Configure retries on individual tasks using the retries and timeout parameters:


from marqov import task
 
@task(retries=3, timeout=3600)
async def call_quantum_backend(circuit_dict: dict, config: dict) -> dict:
    """Retries up to 3 times on failure. Times out after 1 hour."""
    from marqov import Circuit
    circuit = Circuit.from_dict(circuit_dict)
    # ... execute on quantum backend ...
    return {"counts": {"00": 500, "11": 500}}

How Temporal Retries Work

When a task fails, Temporal retries it with exponential backoff:

Total attempts: retries + 1 (original + retries)
Initial interval: 1 second
Maximum interval: 60 seconds
Backoff coefficient: 2.0

For a task with retries=3, the retry timeline looks like:


Attempt 1: immediate
  (fail) -> wait 1s
Attempt 2: retry
  (fail) -> wait 2s
Attempt 3: retry
  (fail) -> wait 4s
Attempt 4: final retry
  (fail) -> task fails permanently

Choosing Retry Counts

Task Type	Recommended Retries	Recommended Timeout	Reason
Pure computation	0-1	60s	Deterministic; retrying won’t help
Simulator (SV1, DM1)	2-3	600s	Occasional API/network failures
QPU (IonQ, Rigetti)	3	3600s	Long queue times, transient API errors
Data fetch / S3	2-3	120s	Network flakiness


@task(retries=0, timeout=60)
def compute_energy(zi, iz, zz, xx, yy):
    """Pure math -- no retries needed."""
    return {"energy": sum_expectations(zi, iz, zz, xx, yy)}
 
@task(retries=3, timeout=3600)
async def measure_pauli(circuit_dict, pauli, config):
    """Quantum backend call -- retries for transient failures."""
    ...

Timeout Handling

The timeout parameter sets the maximum wall-clock time for a single task execution (one attempt, not total across retries). If a task exceeds its timeout, Temporal cancels it and either retries (if retries remain) or fails the task permanently.


@task(timeout=300)  # 5 minutes per attempt
async def medium_task():
    ...
 
@task(timeout=3600)  # 1 hour per attempt (for QPU queue times)
async def long_running_task():
    ...

The overall workflow also has a timeout set by the executor (default: 3600 seconds). This is a hard cap on total workflow execution time, regardless of individual task timeouts.
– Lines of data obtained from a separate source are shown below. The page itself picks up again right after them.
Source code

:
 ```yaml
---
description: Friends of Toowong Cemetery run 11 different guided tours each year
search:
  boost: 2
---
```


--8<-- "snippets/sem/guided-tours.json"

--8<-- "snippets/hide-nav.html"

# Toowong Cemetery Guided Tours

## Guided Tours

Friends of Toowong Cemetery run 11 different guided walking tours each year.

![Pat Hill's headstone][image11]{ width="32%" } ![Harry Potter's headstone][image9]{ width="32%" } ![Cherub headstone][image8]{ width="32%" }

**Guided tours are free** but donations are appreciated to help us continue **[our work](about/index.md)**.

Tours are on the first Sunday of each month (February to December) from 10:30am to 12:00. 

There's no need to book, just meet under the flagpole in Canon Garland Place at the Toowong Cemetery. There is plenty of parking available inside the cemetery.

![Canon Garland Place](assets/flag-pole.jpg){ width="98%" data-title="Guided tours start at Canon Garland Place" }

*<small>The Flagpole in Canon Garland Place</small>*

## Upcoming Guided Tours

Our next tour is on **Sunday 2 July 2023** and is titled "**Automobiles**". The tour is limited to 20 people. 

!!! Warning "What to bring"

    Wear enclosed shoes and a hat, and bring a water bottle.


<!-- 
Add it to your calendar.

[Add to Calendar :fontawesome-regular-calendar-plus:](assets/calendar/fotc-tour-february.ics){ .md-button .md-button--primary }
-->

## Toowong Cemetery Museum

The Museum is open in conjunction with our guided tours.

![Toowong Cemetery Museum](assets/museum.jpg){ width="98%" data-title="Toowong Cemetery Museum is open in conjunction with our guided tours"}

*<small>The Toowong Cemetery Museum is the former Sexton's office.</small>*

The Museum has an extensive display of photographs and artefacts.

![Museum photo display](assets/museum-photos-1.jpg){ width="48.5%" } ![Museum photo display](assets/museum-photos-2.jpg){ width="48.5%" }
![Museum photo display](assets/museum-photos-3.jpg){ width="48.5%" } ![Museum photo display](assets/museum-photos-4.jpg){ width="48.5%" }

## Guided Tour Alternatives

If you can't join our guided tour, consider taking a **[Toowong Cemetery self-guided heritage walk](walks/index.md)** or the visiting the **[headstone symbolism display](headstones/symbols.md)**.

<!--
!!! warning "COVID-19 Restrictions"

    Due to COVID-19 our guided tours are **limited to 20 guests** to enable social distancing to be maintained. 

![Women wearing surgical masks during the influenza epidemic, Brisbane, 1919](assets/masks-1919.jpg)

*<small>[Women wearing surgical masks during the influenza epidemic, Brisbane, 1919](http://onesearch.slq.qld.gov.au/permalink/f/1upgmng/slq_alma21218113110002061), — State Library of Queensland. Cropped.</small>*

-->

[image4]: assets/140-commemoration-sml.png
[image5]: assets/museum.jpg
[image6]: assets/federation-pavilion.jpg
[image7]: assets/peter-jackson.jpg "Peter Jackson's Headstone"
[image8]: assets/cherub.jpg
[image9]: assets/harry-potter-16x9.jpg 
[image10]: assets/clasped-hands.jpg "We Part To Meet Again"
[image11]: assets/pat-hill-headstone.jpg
How Errors Appear in the Dashboard

Workflow-level failures

If any task fails permanently (exhausts all retries), the entire workflow fails. The dashboard shows:

Job status: Failed
Error message from the failed task
Workflow execution graph with the failed task highlighted
Task timeline showing which tasks completed and which failed

Task-level errors in the timeline

Each task in the workflow execution timeline includes:

status: "completed" or "failed"
started_at / completed_at timestamps
error: error message (if failed)

Debugging with Temporal UI

The Temporal UI (typically at http://localhost:8080 for local development) provides detailed visibility into workflow execution.

Finding your workflow

Open the Temporal UI
Navigate to the default namespace
Search by workflow ID (shown in the job detail page) or browse recent workflows

Inspecting execution

The workflow detail page shows:

Event history: Every activity scheduled, started, completed, or failed
Activity inputs/outputs: The serialized arguments and return values
Retry attempts: Each retry with its error message
Timing: Start time, end time, and duration for every activity

Common patterns to look for

All activities at one level started simultaneously: This confirms parallel execution is working. If activities start sequentially, check that your tasks have no unintended dependencies.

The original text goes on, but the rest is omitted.